In the data below, locate each line with the word "blue" and list it.

-- Opening Marker --

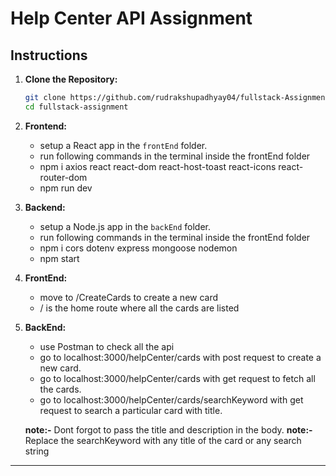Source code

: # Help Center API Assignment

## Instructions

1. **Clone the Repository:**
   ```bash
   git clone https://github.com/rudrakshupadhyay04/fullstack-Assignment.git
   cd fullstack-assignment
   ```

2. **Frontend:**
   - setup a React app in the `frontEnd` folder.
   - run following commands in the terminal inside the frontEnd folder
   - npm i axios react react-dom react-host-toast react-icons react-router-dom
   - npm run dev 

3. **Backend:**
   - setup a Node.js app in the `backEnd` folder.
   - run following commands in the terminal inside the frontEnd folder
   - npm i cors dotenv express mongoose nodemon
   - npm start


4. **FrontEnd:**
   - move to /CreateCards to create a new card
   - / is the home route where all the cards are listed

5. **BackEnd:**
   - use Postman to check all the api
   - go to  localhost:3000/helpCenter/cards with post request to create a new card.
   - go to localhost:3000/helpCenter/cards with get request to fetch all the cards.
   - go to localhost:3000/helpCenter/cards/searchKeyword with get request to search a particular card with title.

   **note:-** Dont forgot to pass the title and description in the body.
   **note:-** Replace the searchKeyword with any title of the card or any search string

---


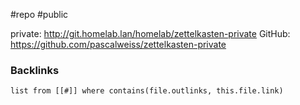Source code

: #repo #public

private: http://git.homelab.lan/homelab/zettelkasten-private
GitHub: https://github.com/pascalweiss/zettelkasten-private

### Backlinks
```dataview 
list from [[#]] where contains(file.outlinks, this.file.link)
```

-- Closing Marker --
-- Opening Marker --

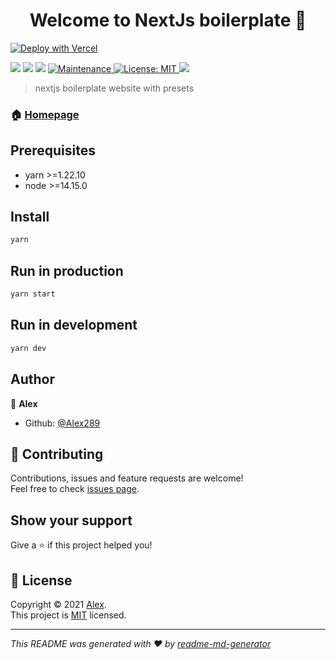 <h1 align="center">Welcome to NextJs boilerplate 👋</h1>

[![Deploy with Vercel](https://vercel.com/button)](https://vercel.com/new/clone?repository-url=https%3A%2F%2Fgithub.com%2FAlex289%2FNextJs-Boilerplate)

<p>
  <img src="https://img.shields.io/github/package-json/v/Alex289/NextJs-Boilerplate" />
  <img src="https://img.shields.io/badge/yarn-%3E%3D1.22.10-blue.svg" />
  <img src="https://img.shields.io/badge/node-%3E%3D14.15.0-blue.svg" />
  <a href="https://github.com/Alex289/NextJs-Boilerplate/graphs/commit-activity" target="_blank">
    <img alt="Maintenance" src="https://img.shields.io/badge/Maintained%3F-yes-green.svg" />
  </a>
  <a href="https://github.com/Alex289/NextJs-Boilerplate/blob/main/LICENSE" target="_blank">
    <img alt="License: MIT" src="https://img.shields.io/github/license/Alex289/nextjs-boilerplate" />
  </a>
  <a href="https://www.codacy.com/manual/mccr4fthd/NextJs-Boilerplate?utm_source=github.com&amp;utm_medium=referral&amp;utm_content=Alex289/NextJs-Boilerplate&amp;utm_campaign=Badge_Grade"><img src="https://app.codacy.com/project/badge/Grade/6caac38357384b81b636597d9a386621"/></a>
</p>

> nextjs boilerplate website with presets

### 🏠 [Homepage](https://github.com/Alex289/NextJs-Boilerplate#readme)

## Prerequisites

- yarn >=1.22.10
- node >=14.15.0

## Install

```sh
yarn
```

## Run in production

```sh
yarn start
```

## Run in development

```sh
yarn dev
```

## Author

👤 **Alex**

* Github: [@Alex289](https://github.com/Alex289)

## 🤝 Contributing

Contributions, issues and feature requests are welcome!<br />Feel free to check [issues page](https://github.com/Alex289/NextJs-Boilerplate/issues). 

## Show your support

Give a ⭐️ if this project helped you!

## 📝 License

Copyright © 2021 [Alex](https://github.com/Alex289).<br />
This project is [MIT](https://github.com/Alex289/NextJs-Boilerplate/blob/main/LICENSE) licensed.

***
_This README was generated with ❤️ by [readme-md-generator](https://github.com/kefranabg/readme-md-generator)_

-- Closing Marker --

[EXPECTED ANSWER]
  <img src="https://img.shields.io/badge/yarn-%3E%3D1.22.10-blue.svg" />
  <img src="https://img.shields.io/badge/node-%3E%3D14.15.0-blue.svg" />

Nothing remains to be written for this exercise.